→ EXERCISE GOAL
Your copy should contain exactly the lines from the start of the listing through the line that holds "Edit distance functions are", and no pictures.

EXERCISE DATA: Begin

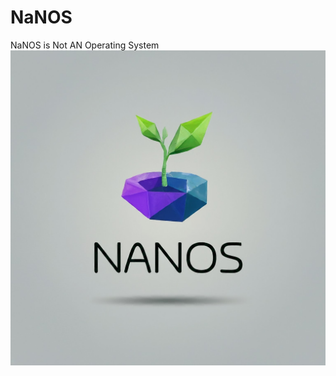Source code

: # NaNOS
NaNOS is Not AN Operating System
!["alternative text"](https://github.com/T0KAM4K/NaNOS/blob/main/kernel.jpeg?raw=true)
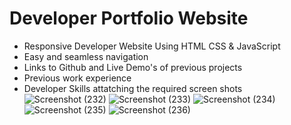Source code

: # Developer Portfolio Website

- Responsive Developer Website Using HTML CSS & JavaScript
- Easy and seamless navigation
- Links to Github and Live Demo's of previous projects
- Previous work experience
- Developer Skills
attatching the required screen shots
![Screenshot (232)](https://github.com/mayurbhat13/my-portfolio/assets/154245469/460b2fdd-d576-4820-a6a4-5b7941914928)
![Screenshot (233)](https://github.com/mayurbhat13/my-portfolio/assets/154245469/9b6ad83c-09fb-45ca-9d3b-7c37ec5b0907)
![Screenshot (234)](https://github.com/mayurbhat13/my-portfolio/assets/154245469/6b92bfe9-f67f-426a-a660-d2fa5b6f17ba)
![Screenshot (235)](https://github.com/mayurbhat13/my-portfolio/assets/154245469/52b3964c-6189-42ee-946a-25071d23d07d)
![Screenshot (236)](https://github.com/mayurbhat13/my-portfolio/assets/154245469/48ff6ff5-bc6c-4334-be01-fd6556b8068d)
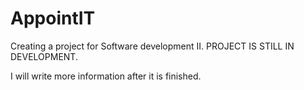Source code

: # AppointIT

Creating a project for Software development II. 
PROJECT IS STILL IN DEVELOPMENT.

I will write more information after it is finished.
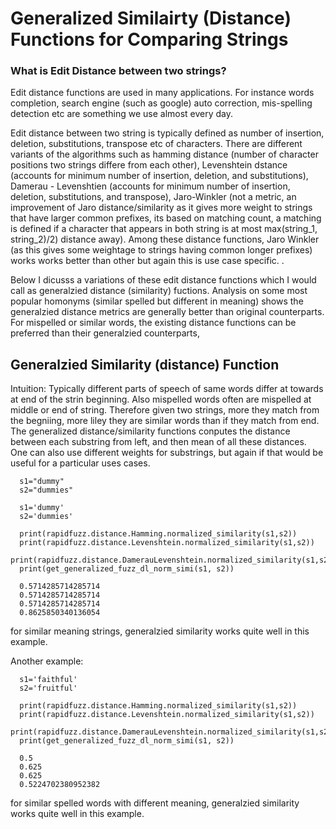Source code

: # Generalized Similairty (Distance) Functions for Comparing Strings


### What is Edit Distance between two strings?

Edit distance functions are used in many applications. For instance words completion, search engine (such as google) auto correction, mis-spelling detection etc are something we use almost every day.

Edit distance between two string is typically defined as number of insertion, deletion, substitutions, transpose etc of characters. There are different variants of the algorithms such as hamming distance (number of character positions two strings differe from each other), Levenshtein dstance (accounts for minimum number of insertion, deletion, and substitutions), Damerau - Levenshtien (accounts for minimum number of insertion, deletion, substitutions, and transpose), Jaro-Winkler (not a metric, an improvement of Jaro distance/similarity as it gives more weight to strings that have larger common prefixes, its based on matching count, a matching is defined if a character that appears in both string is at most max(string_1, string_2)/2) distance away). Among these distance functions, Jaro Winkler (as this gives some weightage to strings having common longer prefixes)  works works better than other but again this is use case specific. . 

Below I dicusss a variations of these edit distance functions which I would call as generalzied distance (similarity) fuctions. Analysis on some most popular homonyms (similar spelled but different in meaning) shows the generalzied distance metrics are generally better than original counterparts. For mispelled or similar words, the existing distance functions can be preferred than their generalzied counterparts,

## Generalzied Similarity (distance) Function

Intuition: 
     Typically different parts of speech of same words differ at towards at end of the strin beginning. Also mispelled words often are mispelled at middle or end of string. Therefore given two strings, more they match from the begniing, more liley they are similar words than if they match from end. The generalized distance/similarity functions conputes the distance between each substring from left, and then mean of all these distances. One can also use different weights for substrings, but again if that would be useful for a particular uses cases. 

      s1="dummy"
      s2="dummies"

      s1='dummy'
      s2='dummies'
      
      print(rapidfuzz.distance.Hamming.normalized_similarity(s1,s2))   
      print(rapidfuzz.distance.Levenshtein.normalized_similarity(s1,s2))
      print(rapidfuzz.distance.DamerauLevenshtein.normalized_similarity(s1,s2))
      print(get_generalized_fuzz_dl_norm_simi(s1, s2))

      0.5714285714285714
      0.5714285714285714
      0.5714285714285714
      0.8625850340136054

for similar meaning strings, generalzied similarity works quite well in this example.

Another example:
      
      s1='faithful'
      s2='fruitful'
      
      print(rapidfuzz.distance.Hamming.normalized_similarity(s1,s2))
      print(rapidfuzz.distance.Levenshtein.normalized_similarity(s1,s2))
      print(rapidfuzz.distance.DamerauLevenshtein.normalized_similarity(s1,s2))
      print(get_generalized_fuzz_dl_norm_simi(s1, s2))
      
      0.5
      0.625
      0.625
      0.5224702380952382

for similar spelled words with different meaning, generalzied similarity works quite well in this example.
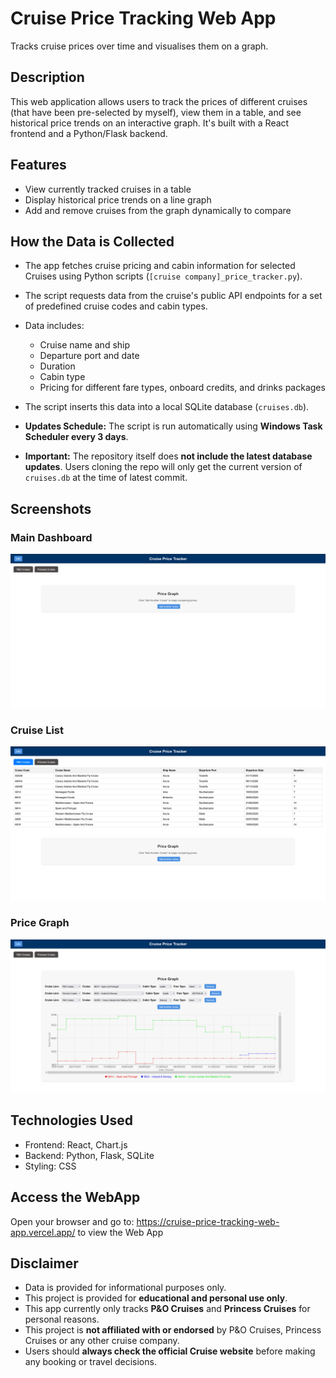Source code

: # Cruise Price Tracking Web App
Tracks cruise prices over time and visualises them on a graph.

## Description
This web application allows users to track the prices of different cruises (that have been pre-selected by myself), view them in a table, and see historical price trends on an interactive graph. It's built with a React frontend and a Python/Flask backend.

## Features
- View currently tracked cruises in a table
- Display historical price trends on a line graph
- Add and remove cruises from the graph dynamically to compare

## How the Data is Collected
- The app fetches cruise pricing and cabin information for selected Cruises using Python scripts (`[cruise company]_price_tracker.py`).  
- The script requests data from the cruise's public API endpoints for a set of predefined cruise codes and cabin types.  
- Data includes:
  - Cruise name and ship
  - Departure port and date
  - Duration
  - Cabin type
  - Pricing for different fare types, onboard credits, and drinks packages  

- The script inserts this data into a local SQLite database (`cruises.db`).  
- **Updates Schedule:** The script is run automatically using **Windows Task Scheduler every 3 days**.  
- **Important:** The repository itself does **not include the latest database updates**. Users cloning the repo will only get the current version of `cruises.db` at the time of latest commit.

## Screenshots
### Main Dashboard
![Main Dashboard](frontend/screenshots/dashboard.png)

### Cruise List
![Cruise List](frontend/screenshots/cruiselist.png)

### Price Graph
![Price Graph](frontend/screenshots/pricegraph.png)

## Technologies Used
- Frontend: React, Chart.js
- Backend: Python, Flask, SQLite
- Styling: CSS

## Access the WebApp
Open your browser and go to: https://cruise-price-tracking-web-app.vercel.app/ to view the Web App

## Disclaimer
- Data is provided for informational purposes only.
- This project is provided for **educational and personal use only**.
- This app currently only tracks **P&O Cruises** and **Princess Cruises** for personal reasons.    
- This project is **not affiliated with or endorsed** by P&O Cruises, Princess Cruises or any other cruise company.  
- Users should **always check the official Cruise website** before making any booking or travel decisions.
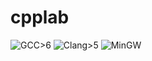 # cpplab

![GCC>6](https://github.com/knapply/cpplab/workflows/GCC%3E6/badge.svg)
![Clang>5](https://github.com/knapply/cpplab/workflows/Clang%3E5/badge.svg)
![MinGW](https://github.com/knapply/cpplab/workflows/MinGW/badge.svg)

EXERCISE DATA: End

→ YOUR SOLUTION
Source code

: # NaNOS
NaNOS is Not AN Operating System
!["alternative text"](https://github.com/T0KAM4K/NaNOS/blob/main/kernel.jpeg?raw=true)
Source code

: # Developer Portfolio Website

- Responsive Developer Website Using HTML CSS & JavaScript
- Easy and seamless navigation
- Links to Github and Live Demo's of previous projects
- Previous work experience
- Developer Skills
attatching the required screen shots
![Screenshot (232)](https://github.com/mayurbhat13/my-portfolio/assets/154245469/460b2fdd-d576-4820-a6a4-5b7941914928)
![Screenshot (233)](https://github.com/mayurbhat13/my-portfolio/assets/154245469/9b6ad83c-09fb-45ca-9d3b-7c37ec5b0907)
![Screenshot (234)](https://github.com/mayurbhat13/my-portfolio/assets/154245469/6b92bfe9-f67f-426a-a660-d2fa5b6f17ba)
![Screenshot (235)](https://github.com/mayurbhat13/my-portfolio/assets/154245469/52b3964c-6189-42ee-946a-25071d23d07d)
![Screenshot (236)](https://github.com/mayurbhat13/my-portfolio/assets/154245469/48ff6ff5-bc6c-4334-be01-fd6556b8068d)
Source code

: # AppointIT

Creating a project for Software development II. 
PROJECT IS STILL IN DEVELOPMENT.

I will write more information after it is finished.
Source code

: # Generalized Similairty (Distance) Functions for Comparing Strings


### What is Edit Distance between two strings?

Edit distance functions are used in many applications. For instance words completion, search engine (such as google) auto correction, mis-spelling detection etc are something we use almost every day.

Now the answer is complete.